Il potere taumaturgico della parola, la sfacciataggine della politica nel coniare sostantivi e graduare aggettivi per fare digerire all'elettorato ranci indigesti di quart'ordine. La stessa persona, anche se immutabile, può ritrovarsi definita in modi diversi solo al cambiare delle stagioni e soprattutto delle convenienze di giornata
Dalle parti di Camera e Senato, con vista su governo e sottogoverno, è sempre aperta la finestra per fare passare opportunisti e avventurieri inebriati da un insperato colpo di fortuna. Immaginiamo le trepidanti attese e l'euforia di qualche peone perso tra i banchi parlamentari che all'improvviso sente che è arrivato il momento atteso da una vita. La parodia farsesca del dramma politico del Presidente di Georges Simenon, l'immaginario statista (in realtà ispirato al presidente francese Georges Clemenceau) che nell'autunno della sua carriera aspetta un ritorno in scena che non arriverà mai.
C'è aria di voti da trovare, di seggi da assegnare, di poltrone da prospettare. C'è un presidente del Consiglio che si appella agli emarginati di Palazzo, spesso per problemi personali e politici, per proseguire un'avventura destinata al capolinea. Ed ecco la lusinga a coloro che potrebbero rianimare un governo rantolante soltanto pigiando il bottone verde del Sì in Aula. Cosa volete che sia?

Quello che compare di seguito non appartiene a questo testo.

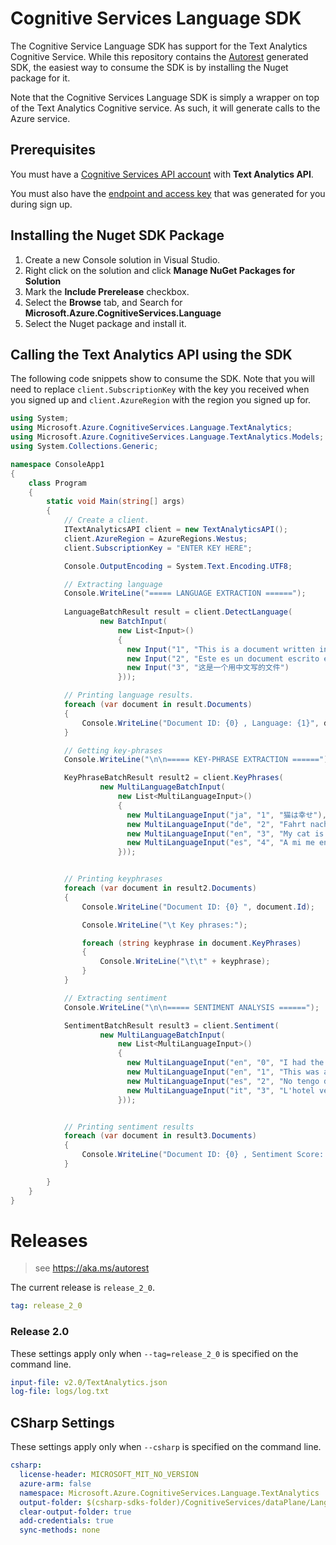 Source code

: # Cognitive Services Language SDK

The Cognitive Service Language SDK has support for the Text Analytics Cognitive Service.
While this repository contains the [Autorest](https://aka.ms/autorest) generated SDK, the easiest way to consume the SDK is by installing the Nuget package for it.

Note that the Cognitive Services Language SDK is simply a wrapper on top of the Text Analytics Cognitive service. As such, it will generate calls to the Azure service. 


## Prerequisites
You must have a [Cognitive Services API account](https://docs.microsoft.com/azure/cognitive-services/cognitive-services-apis-create-account) with **Text Analytics API**. 

You must also have the [endpoint and access key](../How-tos/text-analytics-how-to-access-key.md) that was generated for you during sign up. 

## Installing the Nuget SDK Package
1. Create a new Console solution in Visual Studio.
1. Right click on the solution and click **Manage NuGet Packages for Solution**
1. Mark the **Include Prerelease** checkbox.
1. Select the **Browse** tab, and Search for **Microsoft.Azure.CognitiveServices.Language**
1. Select the Nuget package and install it.

## Calling the Text Analytics API using the SDK
The following code snippets show to consume the SDK. Note that you will need to replace `client.SubscriptionKey` with the key you received when you signed up and `client.AzureRegion` with the region you signed up for.

```c#
using System;
using Microsoft.Azure.CognitiveServices.Language.TextAnalytics;
using Microsoft.Azure.CognitiveServices.Language.TextAnalytics.Models;
using System.Collections.Generic;

namespace ConsoleApp1
{
    class Program
    {
        static void Main(string[] args)
        {
            // Create a client.
            ITextAnalyticsAPI client = new TextAnalyticsAPI();
            client.AzureRegion = AzureRegions.Westus;
            client.SubscriptionKey = "ENTER KEY HERE";

            Console.OutputEncoding = System.Text.Encoding.UTF8;

            // Extracting language
            Console.WriteLine("===== LANGUAGE EXTRACTION ======");
            
            LanguageBatchResult result = client.DetectLanguage(
                    new BatchInput(
                        new List<Input>()
                        {
                          new Input("1", "This is a document written in English."),
                          new Input("2", "Este es un document escrito en Español."),
                          new Input("3", "这是一个用中文写的文件")
                        }));

            // Printing language results.
            foreach (var document in result.Documents)
            {
                Console.WriteLine("Document ID: {0} , Language: {1}", document.Id, document.DetectedLanguages[0].Name);
            }

            // Getting key-phrases
            Console.WriteLine("\n\n===== KEY-PHRASE EXTRACTION ======");

            KeyPhraseBatchResult result2 = client.KeyPhrases(
                    new MultiLanguageBatchInput(
                        new List<MultiLanguageInput>()
                        {
                          new MultiLanguageInput("ja", "1", "猫は幸せ"),
                          new MultiLanguageInput("de", "2", "Fahrt nach Stuttgart und dann zum Hotel zu Fu."),
                          new MultiLanguageInput("en", "3", "My cat is stiff as a rock."),
                          new MultiLanguageInput("es", "4", "A mi me encanta el fútbol!")
                        }));


            // Printing keyphrases
            foreach (var document in result2.Documents)
            {
                Console.WriteLine("Document ID: {0} ", document.Id);

                Console.WriteLine("\t Key phrases:");

                foreach (string keyphrase in document.KeyPhrases)
                {
                    Console.WriteLine("\t\t" + keyphrase);
                }
            }

            // Extracting sentiment
            Console.WriteLine("\n\n===== SENTIMENT ANALYSIS ======");

            SentimentBatchResult result3 = client.Sentiment(
                    new MultiLanguageBatchInput(
                        new List<MultiLanguageInput>()
                        {
                          new MultiLanguageInput("en", "0", "I had the best day of my life."),
                          new MultiLanguageInput("en", "1", "This was a waste of my time. The speaker put me to sleep."),
                          new MultiLanguageInput("es", "2", "No tengo dinero ni nada que dar..."),
                          new MultiLanguageInput("it", "3", "L'hotel veneziano era meraviglioso. È un bellissimo pezzo di architettura."),
                        }));


            // Printing sentiment results
            foreach (var document in result3.Documents)
            {
                Console.WriteLine("Document ID: {0} , Sentiment Score: {1:0.00}", document.Id, document.Score);
            }

        }
    }
}
```
# Releases

> see https://aka.ms/autorest

The current release is `release_2_0`.
``` yaml
tag: release_2_0
```

### Release 2.0
These settings apply only when `--tag=release_2_0` is specified on the command line.

``` yaml $(tag) == 'release_2_0'
input-file: v2.0/TextAnalytics.json
log-file: logs/log.txt
```

## CSharp Settings
These settings apply only when `--csharp` is specified on the command line.
``` yaml $(csharp) 
csharp: 
  license-header: MICROSOFT_MIT_NO_VERSION
  azure-arm: false
  namespace: Microsoft.Azure.CognitiveServices.Language.TextAnalytics
  output-folder: $(csharp-sdks-folder)/CognitiveServices/dataPlane/Language/Microsoft.CognitiveServices.Language/Generated/TextAnalytics
  clear-output-folder: true
  add-credentials: true
  sync-methods: none
```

Prima però bisogna presentare all'opinione pubblica un'operazione spregiudicata da Prima Repubblica, peraltro già collaudata nelle aule dei parlamenti risorgimentali. Trasformare voti inerti in energia vitale per fare funzionare un governo sfiduciato da tutti ma non ancora da quei 160-170 senatori che a turno lo sorreggono con iniezioni di fiducia. La prima fase è «ripulire» il peone, conferendogli l'aura di un soggetto politico «responsabile» che antepone l'amore per la Patria a qualsiasi convenienza personale. Il passo successivo è ancora più subdolo: trasformare il soggetto in questione addirittura in un «costruttore», uomo o donna pervasi da uno straordinario pragmatismo finalizzato al benessere del Paese. La fase finale, svolta rigorosamente nei separé, è la conversione del voto in una poltrona o altra utilità personale e politica.
Al premier Conte e al suo perenne gabinetto di guerra sfugge la macchia politica di un «costruttore», beatificato per calcolo di bottega e mondato dal suo passato di traditore. Il bacino da cui vuole pescare Palazzo Chigi è costituito da parlamentari che in un modo o nell'altro hanno disatteso il rispettivo mandato elettorale. Hanno lasciato il partito che li ha portati a Roma, magari passeranno in maggioranza lasciando il loro ruolo di oppositori. Ognuno adduce nobili motivazioni: ribellione verso soffocanti ordini di scuderia o denunce di malaffare interno. Poi spesso, gratta gratta, si finisce su storie di rimborsi non pagati o liti personali da retrovie. Ma come per incanto arriva il richiamo all'articolo 67 della Costituzione, l'assenza di vincoli di mandato, per regalare a tutti una dignità intoccabile.
La vita repubblicana in Parlamento è segnata da decenni da cambi di casacca nel nome della libertà di espressione. Lo sanno tutti e purtroppo tanti segretari di partito hanno alzato le spalle quando i loro deputati e senatori andavano e venivano, soprattutto verso nuovi governi in fase di costituzione.
Resta l'amarezza nel vedere la ricostruzione di un Paese segnato dal coronavirus affidata al reclutamento di furbetti presentati come i personaggi giusti del momento. Magari la probabile astensione di Italia viva in Senato renderà superflua anche questa compagine improvvisata e raccogliticcia. Di questi personaggi, ricordiamolo ha solo bisogno l'avvocato Giuseppe Conte, non gli italiani.